His conduct of the U.S. military withdrawal from Afghanistan has drawn near-unanimous sharp criticism at home and abroad, and he is beset with crises and challenges in domestic and foreign issues, many of his own making.
As a result, many Republican officials and some conservative commentators are calling for him to resign.
The question is whether such calls make good political sense for the opposition party, or are even good for the country.
The 2022 national mid-term elections will enter their home stretch in less than a year. Republicans, as of now, are poised to make substantial gains in the U.S House, likely regaining the majority. The GOP also looks primed to win a small net gain in the U.S. Senate, thus reclaiming control. And Republicans are also expected to expand their lead in governorships and state legislatures. This circumstance existed before the debacle in Afghanistan, and if anything, has been enhanced by it.
Mr. Biden and his supporters are counting on voters to forget Afghanistan by next November — although hundreds of Americans remain stranded there, and the new Taliban regime’s ability and desire to stop terrorist and jihadist groups’ acting from there is questionable at best.
Recent polling suggests that the political damage to Mr. Biden is quite serious, and possibly more than short-term. Most polls, including those which formerly were very generous to the President, now show his approval percentage deeply in the negative. A USA Today poll had his positives at 41%. Most other polls have him in the low-to-mid 40s. An Emerson Poll had him losing to former president Trump 46-45 — indicating that many independents and quite a few Democrats are having second thoughts about 2020. Since such polls reflect the popular vote, including the large populations concentrated in heavily Democratic states such as California, New York and Illinois, the one-point poll lead indicates a theoretical landslide in the electoral college vote for Mr. Trump.

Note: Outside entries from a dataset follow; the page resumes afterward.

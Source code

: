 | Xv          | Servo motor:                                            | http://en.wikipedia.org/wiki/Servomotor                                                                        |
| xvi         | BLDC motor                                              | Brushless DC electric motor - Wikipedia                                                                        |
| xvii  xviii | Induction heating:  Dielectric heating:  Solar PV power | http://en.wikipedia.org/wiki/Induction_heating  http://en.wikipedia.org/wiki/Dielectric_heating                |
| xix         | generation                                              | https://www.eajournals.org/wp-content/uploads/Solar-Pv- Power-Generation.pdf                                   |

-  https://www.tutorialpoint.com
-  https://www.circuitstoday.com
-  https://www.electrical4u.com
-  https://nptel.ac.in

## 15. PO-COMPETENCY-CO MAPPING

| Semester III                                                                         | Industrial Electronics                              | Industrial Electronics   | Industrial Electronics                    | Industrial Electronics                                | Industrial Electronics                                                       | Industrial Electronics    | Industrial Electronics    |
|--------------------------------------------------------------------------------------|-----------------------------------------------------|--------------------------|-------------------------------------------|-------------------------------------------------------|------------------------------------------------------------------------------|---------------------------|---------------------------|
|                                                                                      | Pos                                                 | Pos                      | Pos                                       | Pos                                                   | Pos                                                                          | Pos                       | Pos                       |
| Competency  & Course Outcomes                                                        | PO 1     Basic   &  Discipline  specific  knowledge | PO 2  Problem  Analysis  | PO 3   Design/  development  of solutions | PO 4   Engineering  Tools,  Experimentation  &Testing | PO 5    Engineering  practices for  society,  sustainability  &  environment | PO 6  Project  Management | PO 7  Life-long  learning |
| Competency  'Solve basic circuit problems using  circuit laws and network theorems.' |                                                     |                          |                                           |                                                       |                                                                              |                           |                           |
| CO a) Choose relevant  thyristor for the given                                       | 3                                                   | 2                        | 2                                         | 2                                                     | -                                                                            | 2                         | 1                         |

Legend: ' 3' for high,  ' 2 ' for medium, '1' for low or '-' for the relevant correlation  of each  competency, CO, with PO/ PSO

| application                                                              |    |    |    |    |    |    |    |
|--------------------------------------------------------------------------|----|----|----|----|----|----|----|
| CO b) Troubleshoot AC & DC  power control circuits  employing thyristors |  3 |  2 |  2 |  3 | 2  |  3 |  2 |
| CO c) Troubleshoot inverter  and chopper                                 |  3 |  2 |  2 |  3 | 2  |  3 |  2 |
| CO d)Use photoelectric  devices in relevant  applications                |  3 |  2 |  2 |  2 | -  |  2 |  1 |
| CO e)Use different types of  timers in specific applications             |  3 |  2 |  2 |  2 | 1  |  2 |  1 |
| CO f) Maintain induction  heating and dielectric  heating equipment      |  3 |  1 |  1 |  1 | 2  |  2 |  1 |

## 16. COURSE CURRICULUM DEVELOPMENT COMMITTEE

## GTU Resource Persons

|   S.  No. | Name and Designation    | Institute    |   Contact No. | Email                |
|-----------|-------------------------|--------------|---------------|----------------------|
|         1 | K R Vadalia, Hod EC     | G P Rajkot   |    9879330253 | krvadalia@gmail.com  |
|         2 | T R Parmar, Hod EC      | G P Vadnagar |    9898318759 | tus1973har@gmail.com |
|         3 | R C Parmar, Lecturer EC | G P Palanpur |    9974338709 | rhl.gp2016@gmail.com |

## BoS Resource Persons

As other issues come to the fore, the anger about Afghanistan will subside — but would it be forgotten, especially if Mr. Biden were to leave office before the end of his term? And if he did resign, his successor would be Vice President Kamala Harris who, so far, has given no indication she is ready or able to assume the presidency. If Ms. Harris did become president, the next in line would be Speaker Nancy Pelosi — until a President Harris nominated a new vice president who might be even further left than she is. Moreover, any new president would likely have a honeymoon period with many voters, and if this took place now, it could alter the course of the 2022 elections.
Mr. Biden now has to face the issue of a clearly worsening U.S.-Mexican border crisis, sudden economic inflation, lingering pandemic issues, Chinese provocations in Asia, ongoing Middle East debacles, and resistance to radical proposals (such as defunding the police) originating in his own party (but opposed by many voters.)
The past several weeks have also seen the unprecedented abandonment, probably temporarily, of the mainstream media from protecting Mr. Biden — as it has done since the 2020 presidential campaign. In regard to the Afghan disaster, liberal editorial pages and commentators were often even more brutally critical of Mr. Biden than their conservative counterparts. Although already showing signs of softening, suddenly the Biden administration no longer has the guaranteed support the mainstream media once provided.
With the president’s standing impaired, he might be more of a hindrance than a help to Democratic candidates in 2022. In the weeks and months ahead, the real pressure for Mr. Biden to resign is more likely to come from within his own party then from any Republican.